Vor gut einem dreiviertel Jahr haben auch Manuela und Michael Lahnert den Einstieg in die kuhgebundene Kälberaufzucht gewagt. In Folgenden wird von ersten Erfahrungen mit der neuen Art der Kälberaufzucht auf dem Öko-Milchviehbetrieb berichtet.

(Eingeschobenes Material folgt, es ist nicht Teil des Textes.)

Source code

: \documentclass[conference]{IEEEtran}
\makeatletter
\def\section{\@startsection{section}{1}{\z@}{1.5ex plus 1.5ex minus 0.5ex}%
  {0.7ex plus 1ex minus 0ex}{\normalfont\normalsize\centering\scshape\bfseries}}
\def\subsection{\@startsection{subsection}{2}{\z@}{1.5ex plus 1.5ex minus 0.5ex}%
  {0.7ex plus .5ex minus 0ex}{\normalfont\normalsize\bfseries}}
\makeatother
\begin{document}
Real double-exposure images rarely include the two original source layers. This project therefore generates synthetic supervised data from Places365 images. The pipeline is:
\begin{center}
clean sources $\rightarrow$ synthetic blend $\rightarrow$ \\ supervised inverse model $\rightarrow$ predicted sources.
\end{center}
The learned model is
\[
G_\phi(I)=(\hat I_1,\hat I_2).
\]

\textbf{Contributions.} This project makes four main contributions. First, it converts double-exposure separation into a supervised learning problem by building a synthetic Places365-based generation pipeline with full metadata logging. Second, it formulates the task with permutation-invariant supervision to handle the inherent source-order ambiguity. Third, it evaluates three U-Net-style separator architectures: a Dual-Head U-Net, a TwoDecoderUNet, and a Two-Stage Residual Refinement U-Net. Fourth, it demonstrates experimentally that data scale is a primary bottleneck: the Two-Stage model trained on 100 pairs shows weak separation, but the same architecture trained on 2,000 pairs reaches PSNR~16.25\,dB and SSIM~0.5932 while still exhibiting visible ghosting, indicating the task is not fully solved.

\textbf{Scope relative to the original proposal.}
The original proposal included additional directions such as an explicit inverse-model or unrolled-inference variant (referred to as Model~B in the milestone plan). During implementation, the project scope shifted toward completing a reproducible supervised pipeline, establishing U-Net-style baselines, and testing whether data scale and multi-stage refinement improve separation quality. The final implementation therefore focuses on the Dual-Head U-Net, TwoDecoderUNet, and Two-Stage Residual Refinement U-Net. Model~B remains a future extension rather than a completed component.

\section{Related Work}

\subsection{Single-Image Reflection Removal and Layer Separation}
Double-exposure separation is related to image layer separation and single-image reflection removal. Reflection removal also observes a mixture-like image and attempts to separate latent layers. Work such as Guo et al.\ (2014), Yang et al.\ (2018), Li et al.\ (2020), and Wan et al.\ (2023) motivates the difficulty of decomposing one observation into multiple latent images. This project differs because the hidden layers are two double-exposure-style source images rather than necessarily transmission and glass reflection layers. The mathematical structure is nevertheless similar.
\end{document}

Seit Oktober letzten Jahres praktiziert das Ehepaar Lahnert auf seinem Betrieb die kuhgebundene Kälberaufzucht. Der Bio-Milchviehbetrieb Rescheiderhof GbR in Oberwesel im Rhein-Hunsrück-Kreis wirtschaftet nach den Richtlinien von Naturland. Aktuell werden hier rund 90 Milchkühe der Rasse Holstein rot- und schwarzbunt sowie Braunvieh- und Fleckviehkreuzungen mit einer durchschnittlichen Milchleistung von etwa 7 000 l gehalten. Der Großteil der weiblichen und männlichen Nachzucht wird nach dem Absetzen noch mindesten einen Monat auf dem Betrieb aufgezogen, bevor sie in einem Alter von vier bis sechs Monaten an zwei Bio-Mastbetriebe verkauft werden. Bis vor einigen Jahren hat Familie Lahnert noch beinahe die gesamte Nachzucht selbst aufgezogen. Die Bullenkälber werden zwischen der sechsten und achten Lebenswoche kastriert. In diesem Zeitabschnitt ist das Immunsystem der Kälber bereits gut ausgebildet, während das Absetzen noch in ausreichender Ferne liegt.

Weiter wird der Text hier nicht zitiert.